Néanmoins, l’entrepreneuriat peut engendrer des motivations économiques et des dividendes de la paix qui méritent une plus grande attention et qui ont des implications pratiques et politiques pour les Nations Unies. Pour tirer parti des aspects positifs de l’entrepreneuriat tout en jugulant ou atténuant les maux potentiels, il faudrait tenir compte des recommandations suivantes :
- Là où les Nations Unies ont un mandat de consolidation de la paix ou de développement, les bilans de pays et les analyses de la paix et des conflits devraient systématiquement recenser les initiatives entrepreneuriales existantes qui, en plus de leur valeur économique intrinsèque, présentent des avantages manifestes pour la collectivité du point de vue de la consolidation de la paix
- Il faudrait concevoir une stratégie intégrée de développement de l’entrepreneuriat pour aider les entrepreneurs et innovateurs sociaux les plus prometteurs (en particulier les jeunes et les femmes) à réaliser leurs initiatives sur une plus grande échelle. Cette stratégie devrait être en concordance avec le Programme 2030, en particulier avec les cibles et objectifs appelant à promouvoir une croissance économique partagée et un travail décent pour tous (ODD 8), à bâtir une infrastructure résiliente et à encourager l’innovation (ODD 9), à réduire les inégalités (ODD 10) et à promouvoir l’avènement de sociétés pacifiques et ouvertes à tous (ODD 16).
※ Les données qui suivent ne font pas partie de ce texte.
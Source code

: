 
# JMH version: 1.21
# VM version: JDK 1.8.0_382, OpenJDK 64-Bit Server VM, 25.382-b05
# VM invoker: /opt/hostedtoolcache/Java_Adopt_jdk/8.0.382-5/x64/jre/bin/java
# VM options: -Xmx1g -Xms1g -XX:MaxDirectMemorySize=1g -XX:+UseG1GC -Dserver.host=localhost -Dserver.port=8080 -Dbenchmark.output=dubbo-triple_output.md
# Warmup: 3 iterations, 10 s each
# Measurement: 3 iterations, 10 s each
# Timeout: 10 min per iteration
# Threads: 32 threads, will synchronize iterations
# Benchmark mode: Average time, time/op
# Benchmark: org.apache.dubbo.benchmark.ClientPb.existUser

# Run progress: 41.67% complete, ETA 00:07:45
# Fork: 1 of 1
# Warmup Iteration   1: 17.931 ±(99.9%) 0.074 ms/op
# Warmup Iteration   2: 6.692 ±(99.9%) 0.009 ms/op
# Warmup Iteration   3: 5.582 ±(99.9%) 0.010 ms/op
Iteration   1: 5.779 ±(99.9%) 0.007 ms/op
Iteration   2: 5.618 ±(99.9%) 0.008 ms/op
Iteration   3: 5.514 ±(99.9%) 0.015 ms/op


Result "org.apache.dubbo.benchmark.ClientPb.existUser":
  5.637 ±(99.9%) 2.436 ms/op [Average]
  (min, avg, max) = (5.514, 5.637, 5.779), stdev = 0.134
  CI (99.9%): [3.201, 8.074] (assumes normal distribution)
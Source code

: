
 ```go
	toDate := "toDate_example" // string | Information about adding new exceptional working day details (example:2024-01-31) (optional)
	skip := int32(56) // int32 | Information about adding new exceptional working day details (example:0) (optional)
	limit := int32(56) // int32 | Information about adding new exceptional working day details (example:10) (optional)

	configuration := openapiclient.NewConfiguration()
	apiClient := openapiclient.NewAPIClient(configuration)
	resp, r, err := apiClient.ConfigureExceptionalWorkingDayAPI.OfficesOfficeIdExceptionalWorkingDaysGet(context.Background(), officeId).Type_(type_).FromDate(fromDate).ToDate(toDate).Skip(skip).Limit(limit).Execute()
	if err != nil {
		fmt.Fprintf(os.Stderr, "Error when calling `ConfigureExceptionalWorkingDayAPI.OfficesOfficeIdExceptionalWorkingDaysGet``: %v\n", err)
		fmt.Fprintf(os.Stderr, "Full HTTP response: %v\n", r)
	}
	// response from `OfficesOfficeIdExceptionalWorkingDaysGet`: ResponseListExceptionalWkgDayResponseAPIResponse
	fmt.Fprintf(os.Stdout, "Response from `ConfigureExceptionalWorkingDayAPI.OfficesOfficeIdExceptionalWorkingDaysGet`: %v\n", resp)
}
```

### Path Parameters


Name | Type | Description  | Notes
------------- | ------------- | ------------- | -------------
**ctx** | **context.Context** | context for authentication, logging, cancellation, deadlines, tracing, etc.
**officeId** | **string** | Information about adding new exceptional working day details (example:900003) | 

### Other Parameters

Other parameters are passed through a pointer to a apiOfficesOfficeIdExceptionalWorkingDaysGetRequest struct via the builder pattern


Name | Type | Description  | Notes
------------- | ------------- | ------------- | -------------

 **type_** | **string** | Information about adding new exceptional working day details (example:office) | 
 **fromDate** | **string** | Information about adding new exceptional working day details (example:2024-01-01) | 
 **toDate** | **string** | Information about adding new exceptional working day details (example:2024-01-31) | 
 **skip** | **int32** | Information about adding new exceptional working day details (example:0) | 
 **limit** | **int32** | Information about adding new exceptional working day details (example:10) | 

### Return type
- Les opérations de paix devraient encourager le pays hôte à mettre au point une stratégie visant à créer un environnement favorable à l’entrepreneuriat, en prêtant une attention particulière à l’entrepreneuriat social des jeunes. Les différents éléments de cet environnement favorable (indiqués dans l’analyse qui précède) devraient être incorporés à la conception et à la planification de ces opérations pour servir de critères de résultats en vue d’une stratégie de sortie, et les progrès accomplis dans la réalisation de ces critères devraient faire l’objet d’un suivi et de comptes rendus. Ces progrès ont toutes chances d’avoir des effets bénéfiques de grande ampleur, notamment en améliorant la prestation des services et la confiance dans les instances gouvernementales. Une telle composante de sortie peut jouer un rôle essentiel en établissant un lien entre les activités programmatiques à court terme (comme les projets à effet rapide) et la vision à long terme consistant à pérenniser la paix.